What lines below mention the word "with"? Copy each one.

[Input data]

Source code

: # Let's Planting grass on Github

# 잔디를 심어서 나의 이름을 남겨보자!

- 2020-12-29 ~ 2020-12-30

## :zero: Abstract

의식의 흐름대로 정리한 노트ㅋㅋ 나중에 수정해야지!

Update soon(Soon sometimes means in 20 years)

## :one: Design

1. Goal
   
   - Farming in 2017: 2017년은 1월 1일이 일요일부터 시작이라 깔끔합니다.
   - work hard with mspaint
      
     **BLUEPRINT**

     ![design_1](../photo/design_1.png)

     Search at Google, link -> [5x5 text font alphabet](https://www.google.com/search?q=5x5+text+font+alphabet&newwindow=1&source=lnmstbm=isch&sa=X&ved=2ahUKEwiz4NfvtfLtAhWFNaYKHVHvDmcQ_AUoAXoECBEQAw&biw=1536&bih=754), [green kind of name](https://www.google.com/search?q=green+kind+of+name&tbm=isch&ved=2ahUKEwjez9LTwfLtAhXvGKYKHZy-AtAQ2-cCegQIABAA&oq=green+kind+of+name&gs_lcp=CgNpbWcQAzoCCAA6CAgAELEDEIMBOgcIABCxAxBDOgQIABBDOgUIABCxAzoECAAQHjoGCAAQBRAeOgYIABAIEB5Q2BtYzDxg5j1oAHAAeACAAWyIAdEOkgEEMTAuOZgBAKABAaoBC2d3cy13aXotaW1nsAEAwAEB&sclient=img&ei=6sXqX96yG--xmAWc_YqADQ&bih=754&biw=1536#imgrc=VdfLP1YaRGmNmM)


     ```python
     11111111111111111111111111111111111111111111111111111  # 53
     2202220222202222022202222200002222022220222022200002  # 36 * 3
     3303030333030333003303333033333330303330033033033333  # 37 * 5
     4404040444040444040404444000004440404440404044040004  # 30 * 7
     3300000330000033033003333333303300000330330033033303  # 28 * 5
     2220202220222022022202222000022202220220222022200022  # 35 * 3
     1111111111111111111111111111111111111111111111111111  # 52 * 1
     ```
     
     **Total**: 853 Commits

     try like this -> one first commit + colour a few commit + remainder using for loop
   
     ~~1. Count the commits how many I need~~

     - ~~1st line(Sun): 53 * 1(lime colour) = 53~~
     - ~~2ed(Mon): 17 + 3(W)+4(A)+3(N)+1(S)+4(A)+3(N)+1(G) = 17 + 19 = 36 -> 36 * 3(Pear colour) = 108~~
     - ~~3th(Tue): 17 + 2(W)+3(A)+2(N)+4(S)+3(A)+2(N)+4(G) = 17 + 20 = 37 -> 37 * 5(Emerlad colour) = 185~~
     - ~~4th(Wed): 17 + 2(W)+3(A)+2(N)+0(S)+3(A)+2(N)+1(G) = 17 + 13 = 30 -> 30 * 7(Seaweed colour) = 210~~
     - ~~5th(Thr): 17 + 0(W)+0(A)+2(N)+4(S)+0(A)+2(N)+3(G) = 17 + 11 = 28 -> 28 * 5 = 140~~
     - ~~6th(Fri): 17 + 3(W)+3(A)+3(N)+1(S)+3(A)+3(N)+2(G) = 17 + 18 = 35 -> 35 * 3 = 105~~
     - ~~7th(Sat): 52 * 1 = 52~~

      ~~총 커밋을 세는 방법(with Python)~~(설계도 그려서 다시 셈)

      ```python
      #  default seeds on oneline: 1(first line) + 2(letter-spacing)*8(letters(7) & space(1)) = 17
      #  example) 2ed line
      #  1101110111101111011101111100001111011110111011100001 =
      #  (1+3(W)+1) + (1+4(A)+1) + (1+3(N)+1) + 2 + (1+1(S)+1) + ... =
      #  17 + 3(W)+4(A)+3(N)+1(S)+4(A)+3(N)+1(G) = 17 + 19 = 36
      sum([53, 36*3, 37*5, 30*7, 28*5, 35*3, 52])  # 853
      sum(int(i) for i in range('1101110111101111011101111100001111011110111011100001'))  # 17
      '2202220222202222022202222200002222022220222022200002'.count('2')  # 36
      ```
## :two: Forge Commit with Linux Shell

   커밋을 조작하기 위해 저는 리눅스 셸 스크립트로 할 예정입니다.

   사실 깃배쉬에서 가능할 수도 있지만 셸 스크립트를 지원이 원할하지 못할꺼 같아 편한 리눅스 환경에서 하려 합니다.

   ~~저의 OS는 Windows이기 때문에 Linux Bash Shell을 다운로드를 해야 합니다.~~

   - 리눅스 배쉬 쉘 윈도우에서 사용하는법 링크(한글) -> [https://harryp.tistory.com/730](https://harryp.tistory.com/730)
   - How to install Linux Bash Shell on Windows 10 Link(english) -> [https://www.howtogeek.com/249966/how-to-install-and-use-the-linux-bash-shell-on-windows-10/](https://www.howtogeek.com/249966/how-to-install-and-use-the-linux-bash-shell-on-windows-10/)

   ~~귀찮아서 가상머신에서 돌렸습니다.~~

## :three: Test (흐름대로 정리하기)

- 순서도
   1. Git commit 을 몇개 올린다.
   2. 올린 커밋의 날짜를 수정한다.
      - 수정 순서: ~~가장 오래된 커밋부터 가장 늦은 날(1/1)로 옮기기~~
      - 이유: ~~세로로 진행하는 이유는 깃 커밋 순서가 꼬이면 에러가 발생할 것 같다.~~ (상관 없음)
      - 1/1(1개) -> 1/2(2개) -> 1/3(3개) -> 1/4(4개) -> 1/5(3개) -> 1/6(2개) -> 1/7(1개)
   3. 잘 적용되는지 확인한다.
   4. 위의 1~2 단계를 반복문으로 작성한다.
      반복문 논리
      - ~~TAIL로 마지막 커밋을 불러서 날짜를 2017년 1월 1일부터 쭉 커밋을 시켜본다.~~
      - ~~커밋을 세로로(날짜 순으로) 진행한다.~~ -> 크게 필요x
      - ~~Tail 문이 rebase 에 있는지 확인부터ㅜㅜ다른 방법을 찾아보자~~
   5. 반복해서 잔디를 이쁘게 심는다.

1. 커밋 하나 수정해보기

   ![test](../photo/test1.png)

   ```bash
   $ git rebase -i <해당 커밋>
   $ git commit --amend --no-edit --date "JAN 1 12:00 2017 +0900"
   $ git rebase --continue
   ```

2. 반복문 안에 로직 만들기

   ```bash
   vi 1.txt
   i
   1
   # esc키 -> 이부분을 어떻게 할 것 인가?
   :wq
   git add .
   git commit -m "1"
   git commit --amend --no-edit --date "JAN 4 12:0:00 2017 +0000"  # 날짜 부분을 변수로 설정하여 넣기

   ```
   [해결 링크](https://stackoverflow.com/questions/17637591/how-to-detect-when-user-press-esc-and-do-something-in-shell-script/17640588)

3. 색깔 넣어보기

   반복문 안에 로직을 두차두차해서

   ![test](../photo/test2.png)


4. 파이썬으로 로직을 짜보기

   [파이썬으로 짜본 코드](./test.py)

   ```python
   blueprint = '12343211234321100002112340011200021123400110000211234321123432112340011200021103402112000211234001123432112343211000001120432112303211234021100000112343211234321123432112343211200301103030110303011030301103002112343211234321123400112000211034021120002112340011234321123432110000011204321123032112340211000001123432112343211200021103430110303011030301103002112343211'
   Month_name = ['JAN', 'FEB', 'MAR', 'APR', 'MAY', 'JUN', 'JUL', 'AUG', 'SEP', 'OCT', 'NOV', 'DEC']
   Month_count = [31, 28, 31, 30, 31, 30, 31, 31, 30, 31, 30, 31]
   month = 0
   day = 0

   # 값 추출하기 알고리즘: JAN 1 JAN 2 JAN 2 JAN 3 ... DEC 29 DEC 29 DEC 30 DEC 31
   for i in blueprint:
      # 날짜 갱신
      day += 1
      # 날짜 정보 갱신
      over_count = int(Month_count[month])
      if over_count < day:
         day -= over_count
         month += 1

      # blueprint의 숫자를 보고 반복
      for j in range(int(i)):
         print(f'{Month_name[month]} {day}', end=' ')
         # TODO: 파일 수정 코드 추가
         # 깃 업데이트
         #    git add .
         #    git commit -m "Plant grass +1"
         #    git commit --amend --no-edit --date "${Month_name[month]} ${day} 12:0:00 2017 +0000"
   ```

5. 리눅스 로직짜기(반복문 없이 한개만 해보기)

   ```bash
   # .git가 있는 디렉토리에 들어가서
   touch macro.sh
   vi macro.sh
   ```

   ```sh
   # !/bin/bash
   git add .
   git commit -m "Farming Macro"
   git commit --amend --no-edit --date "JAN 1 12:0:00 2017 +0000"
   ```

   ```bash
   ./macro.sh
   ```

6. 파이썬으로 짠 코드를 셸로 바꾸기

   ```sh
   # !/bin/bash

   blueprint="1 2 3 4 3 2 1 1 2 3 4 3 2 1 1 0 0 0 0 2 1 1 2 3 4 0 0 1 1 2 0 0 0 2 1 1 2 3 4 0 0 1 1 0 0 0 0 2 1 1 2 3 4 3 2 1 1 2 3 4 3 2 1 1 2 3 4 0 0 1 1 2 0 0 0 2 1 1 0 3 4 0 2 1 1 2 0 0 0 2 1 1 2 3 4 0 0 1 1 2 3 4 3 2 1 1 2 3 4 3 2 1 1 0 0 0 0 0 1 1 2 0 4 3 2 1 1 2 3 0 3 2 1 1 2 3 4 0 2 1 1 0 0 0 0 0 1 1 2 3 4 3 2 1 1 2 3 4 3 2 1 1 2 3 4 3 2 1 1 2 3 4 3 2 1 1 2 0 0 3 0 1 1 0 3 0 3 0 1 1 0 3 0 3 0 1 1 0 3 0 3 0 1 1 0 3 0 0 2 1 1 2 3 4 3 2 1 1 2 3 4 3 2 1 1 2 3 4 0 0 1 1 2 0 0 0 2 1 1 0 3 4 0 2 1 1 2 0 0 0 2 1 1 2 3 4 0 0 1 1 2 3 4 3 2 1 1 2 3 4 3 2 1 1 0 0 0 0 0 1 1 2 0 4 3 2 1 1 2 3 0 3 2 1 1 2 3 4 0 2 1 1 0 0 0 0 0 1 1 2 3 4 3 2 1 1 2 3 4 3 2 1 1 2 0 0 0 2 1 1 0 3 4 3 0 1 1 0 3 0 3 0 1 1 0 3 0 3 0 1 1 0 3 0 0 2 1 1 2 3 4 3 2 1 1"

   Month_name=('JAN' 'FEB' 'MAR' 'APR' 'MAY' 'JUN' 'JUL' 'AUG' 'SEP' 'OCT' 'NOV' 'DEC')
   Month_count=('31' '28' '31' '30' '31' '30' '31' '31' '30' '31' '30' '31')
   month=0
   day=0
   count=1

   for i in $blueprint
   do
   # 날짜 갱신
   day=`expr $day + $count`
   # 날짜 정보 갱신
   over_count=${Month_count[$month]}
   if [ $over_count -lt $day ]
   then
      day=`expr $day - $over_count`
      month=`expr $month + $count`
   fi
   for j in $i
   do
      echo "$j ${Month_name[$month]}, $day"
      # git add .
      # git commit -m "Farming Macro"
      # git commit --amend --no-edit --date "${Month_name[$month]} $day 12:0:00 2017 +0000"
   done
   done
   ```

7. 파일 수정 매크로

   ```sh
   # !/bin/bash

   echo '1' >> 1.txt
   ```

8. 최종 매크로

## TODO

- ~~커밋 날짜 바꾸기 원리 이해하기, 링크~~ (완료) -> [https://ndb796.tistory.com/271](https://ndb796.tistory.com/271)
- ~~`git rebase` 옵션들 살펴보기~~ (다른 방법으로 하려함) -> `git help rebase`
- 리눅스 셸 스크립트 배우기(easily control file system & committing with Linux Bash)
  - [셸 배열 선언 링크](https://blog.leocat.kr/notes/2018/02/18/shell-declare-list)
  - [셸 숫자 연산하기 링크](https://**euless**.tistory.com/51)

[/Input data]

## Exercise response
   - work hard with mspaint
      ~~총 커밋을 세는 방법(with Python)~~(설계도 그려서 다시 셈)
## :two: Forge Commit with Linux Shell
- 리눅스 셸 스크립트 배우기(easily control file system & committing with Linux Bash)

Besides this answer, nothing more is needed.